Do you have a model number? Have you tried it?


----------



## dvanbramer88

I don't have a model number and i have never tried it, BUT i do work there in the fish department. I will grab a model # for you guys tonight at work.


----------



## dvanbramer88

It's made by Corallife. 

Coralife Aqualight Digital Power Center - - PetSmart


----------



## jrman83

I use those. They don't have as much control as you may think. The right outlets are on all the time, the 4 the left are on timers. When the top two are on, daylight outlets, the bottom two, nighttime outlets, are off and vice-versa. You cannot program out the action of the night vs day outlets.


----------



## sschreiner5

jrman83 said:


> I use those. They don't have as much control as you may think. The right outlets are on all the time, the 4 the left are on timers. When the top two are on, daylight outlets, the bottom two, nighttime outlets, are off and vice-versa. You cannot program out the action of the night vs day outlets.

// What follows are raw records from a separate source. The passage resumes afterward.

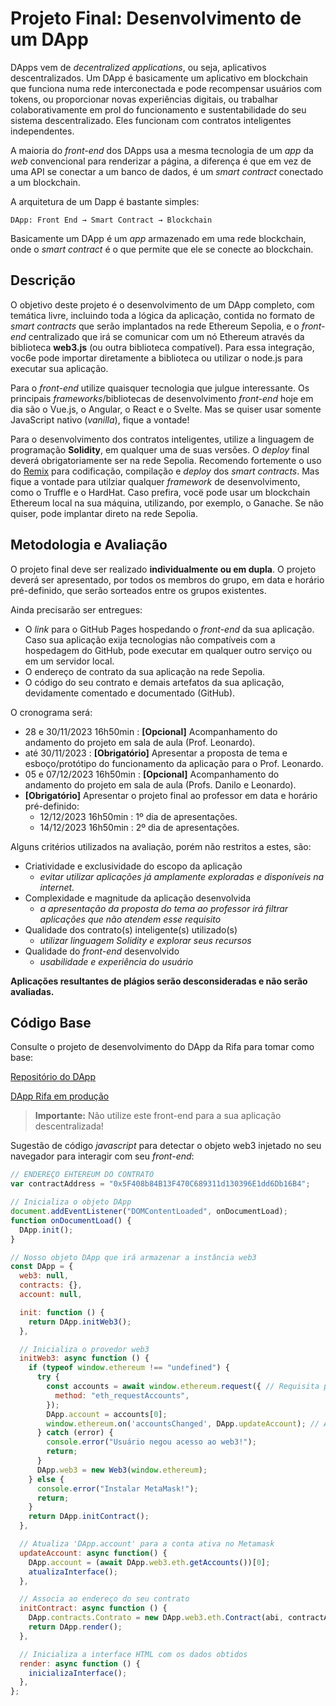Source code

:# Projeto Final: Desenvolvimento de um DApp

DApps vem de *decentralized applications*, ou seja, aplicativos descentralizados. Um DApp é basicamente um aplicativo em blockchain que funciona numa rede interconectada e pode recompensar usuários com tokens, ou proporcionar novas experiências digitais, ou trabalhar colaborativamente em prol do funcionamento e sustentabilidade do seu sistema descentralizado. Eles funcionam com contratos inteligentes independentes.

A maioria do *front-end* dos DApps usa a mesma tecnologia de um *app* da _web_ convencional para renderizar a página, a diferença é que em vez de uma API se conectar a um banco de dados, é um *smart contract* conectado a um blockchain. 

A arquitetura de um Dapp é bastante simples:

```DApp: Front End → Smart Contract → Blockchain```

Basicamente um DApp é um *app* armazenado em uma rede blockchain, onde o *smart contract* é o que permite que ele se conecte ao blockchain.


## Descrição

O objetivo deste projeto é o desenvolvimento de um DApp completo, com temática livre, incluindo toda a lógica da aplicação, contida no formato de _smart contracts_ que serão implantados na rede Ethereum Sepolia, e o *front-end* centralizado que irá se comunicar com um nó Ethereum através da biblioteca **web3.js** (ou outra biblioteca compatível). Para essa integração, voc6e pode importar diretamente a biblioteca ou utilizar o node.js para executar sua aplicação.

Para o *front-end* utilize quaisquer tecnologia que julgue interessante. Os principais *frameworks*/bibliotecas de desenvolvimento *front-end* hoje em dia são o Vue.js, o Angular, o React e o Svelte. Mas se quiser usar somente JavaScript nativo (_vanilla_), fique a vontade!

Para o desenvolvimento dos contratos inteligentes, utilize a linguagem de programação **Solidity**, em qualquer uma de suas versões. O *deploy* final deverá obrigatoriamente ser na rede Sepolia. Recomendo fortemente o uso do [Remix](https://remix.ethereum.org/) para codificação, compilação e _deploy_ dos _smart contracts_. Mas fique a vontade para utilziar qualquer _framework_ de desenvolvimento, como o Truffle e o HardHat. Caso prefira, vocë pode usar um blockchain Ethereum local na sua máquina, utilizando, por exemplo, o Ganache. Se não quiser, pode implantar direto na rede Sepolia.


## Metodologia e Avaliação

O projeto final deve ser realizado **individualmente ou em dupla**. O projeto deverá ser apresentado, por todos os membros do grupo, em data e horário pré-definido, que serão sorteados entre os grupos existentes.

Ainda precisarão ser entregues:

- O *link* para o GitHub Pages hospedando o *front-end* da sua aplicação. Caso sua aplicação exija tecnologias não compatíveis com a hospedagem do GitHub, pode executar em qualquer outro serviço ou em um servidor local.
- O endereço de contrato da sua aplicação na rede Sepolia.
- O código do seu contrato e demais artefatos da sua aplicação, devidamente comentado e documentado (GitHub).

O cronograma será:

- 28 e 30/11/2023 16h50min : **[Opcional]** Acompanhamento do andamento do projeto em sala de aula (Prof. Leonardo).
- até 30/11/2023 : **[Obrigatório]** Apresentar a proposta de tema e esboço/protótipo do funcionamento da aplicação para o Prof. Leonardo.
- 05 e 07/12/2023 16h50min : **[Opcional]** Acompanhamento do andamento do projeto em sala de aula (Profs. Danilo e Leonardo).
- **[Obrigatório]** Apresentar o projeto final ao professor em data e horário pré-definido:
    - 12/12/2023 16h50min : 1º dia de apresentações.
    - 14/12/2023 16h50min : 2º dia de apresentações.


Alguns critérios utilizados na avaliação, porém não restritos a estes, são:

- Criatividade e exclusividade do escopo da aplicação
    - *evitar utilizar aplicações já amplamente exploradas e disponíveis na internet.*
- Complexidade e magnitude da aplicação desenvolvida
    - *a apresentação da proposta do tema ao professor irá filtrar aplicações que não atendem esse requisito*
- Qualidade dos contrato(s) inteligente(s) utilizado(s)
    - *utilizar linguagem Solidity e explorar seus recursos*
- Qualidade do *front-end* desenvolvido
    - *usabilidade e experiência do usuário*

**Aplicações resultantes de plágios serão desconsideradas e não serão avaliadas.**

## Código Base

Consulte o projeto de desenvolvimento do DApp da Rifa para tomar como base: 

[Repositório do DApp](https://github.com/danilocurvelo/dapp-rifa)

[DApp Rifa em produção](https://danilocurvelo.github.io/dapp-rifa/)

> **Importante:** Não utilize este front-end para a sua aplicação descentralizada!

Sugestão de código *javascript* para detectar o objeto web3 injetado no seu navegador para interagir com seu *front-end*:

```javascript
// ENDEREÇO EHTEREUM DO CONTRATO
var contractAddress = "0x5F408b84B13F470C689311d130396E1dd6Db16B4";

// Inicializa o objeto DApp
document.addEventListener("DOMContentLoaded", onDocumentLoad);
function onDocumentLoad() {
  DApp.init();
}

// Nosso objeto DApp que irá armazenar a instância web3
const DApp = {
  web3: null,
  contracts: {},
  account: null,

  init: function () {
    return DApp.initWeb3();
  },

  // Inicializa o provedor web3
  initWeb3: async function () {
    if (typeof window.ethereum !== "undefined") {
      try {
        const accounts = await window.ethereum.request({ // Requisita primeiro acesso ao Metamask
          method: "eth_requestAccounts",
        });
        DApp.account = accounts[0];
        window.ethereum.on('accountsChanged', DApp.updateAccount); // Atualiza se o usuário trocar de conta no Metamaslk
      } catch (error) {
        console.error("Usuário negou acesso ao web3!");
        return;
      }
      DApp.web3 = new Web3(window.ethereum);
    } else {
      console.error("Instalar MetaMask!");
      return;
    }
    return DApp.initContract();
  },

  // Atualiza 'DApp.account' para a conta ativa no Metamask
  updateAccount: async function() {
    DApp.account = (await DApp.web3.eth.getAccounts())[0];
    atualizaInterface();
  },

  // Associa ao endereço do seu contrato
  initContract: async function () {
    DApp.contracts.Contrato = new DApp.web3.eth.Contract(abi, contractAddress);
    return DApp.render();
  },

  // Inicializa a interface HTML com os dados obtidos
  render: async function () {
    inicializaInterface();
  },
};
```
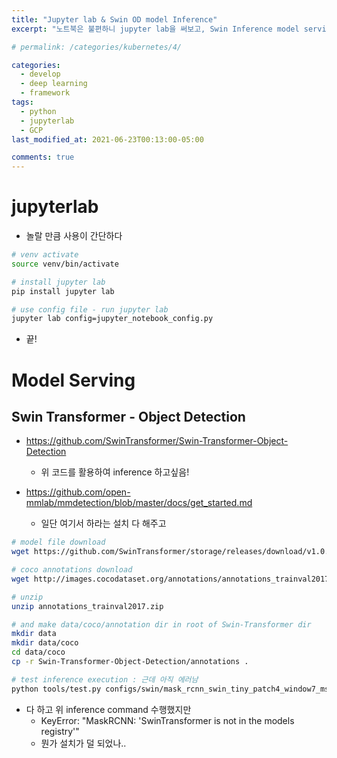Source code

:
 ```yaml
---
title: "Jupyter lab & Swin OD model Inference"
excerpt: "노트북은 불편하니 jupyter lab을 써보고, Swin Inference model serving도 해보자!"

# permalink: /categories/kubernetes/4/

categories:
  - develop
  - deep learning
  - framework
tags:
  - python
  - jupyterlab
  - GCP
last_modified_at: 2021-06-23T00:13:00-05:00

comments: true
---
```


# jupyterlab

- 놀랄 만큼 사용이 간단하다

```bash
# venv activate
source venv/bin/activate

# install jupyter lab
pip install jupyter lab

# use config file - run jupyter lab
jupyter lab config=jupyter_notebook_config.py
```
- 끝!


# Model Serving

## Swin Transformer - Object Detection
- https://github.com/SwinTransformer/Swin-Transformer-Object-Detection
  - 위 코드를 활용하여 inference 하고싶음!

- https://github.com/open-mmlab/mmdetection/blob/master/docs/get_started.md
  - 일단 여기서 하라는 설치 다 해주고

``` bash
# model file download
wget https://github.com/SwinTransformer/storage/releases/download/v1.0.3/moby_mask_rcnn_swin_tiny_patch4_window7_1x.pth

# coco annotations download
wget http://images.cocodataset.org/annotations/annotations_trainval2017.zip

# unzip
unzip annotations_trainval2017.zip

# and make data/coco/annotation dir in root of Swin-Transformer dir
mkdir data
mkdir data/coco
cd data/coco
cp -r Swin-Transformer-Object-Detection/annotations .

# test inference execution : 근데 아직 에러남
python tools/test.py configs/swin/mask_rcnn_swin_tiny_patch4_window7_mstrain_480-800_adamw_1x_coco.py mask_r_cnn_swinT_Lr1x/mask_rcnn_swin_tiny_patch4_window7_1x.pth --eval bbox segm
```
- 다 하고 위 inference command 수행했지만
  - KeyError: "MaskRCNN: 'SwinTransformer is not in the models registry'"
  - 뭔가 설치가 덜 되었나..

Yup I have one of these and its really only 1 timer. When one the blue ones are on the yellow ones are not, they can't both be on or off at the same time. On the package it talks about multiple program settings or something but what they really mean is you can have it turn the yellow ones on at 7 on Tuesday but on Wednesday they come on at 6 and Friday they come on at 5. So their 7 program settings are just one program for each day of the week. Its a pretty good timer so far though.


----------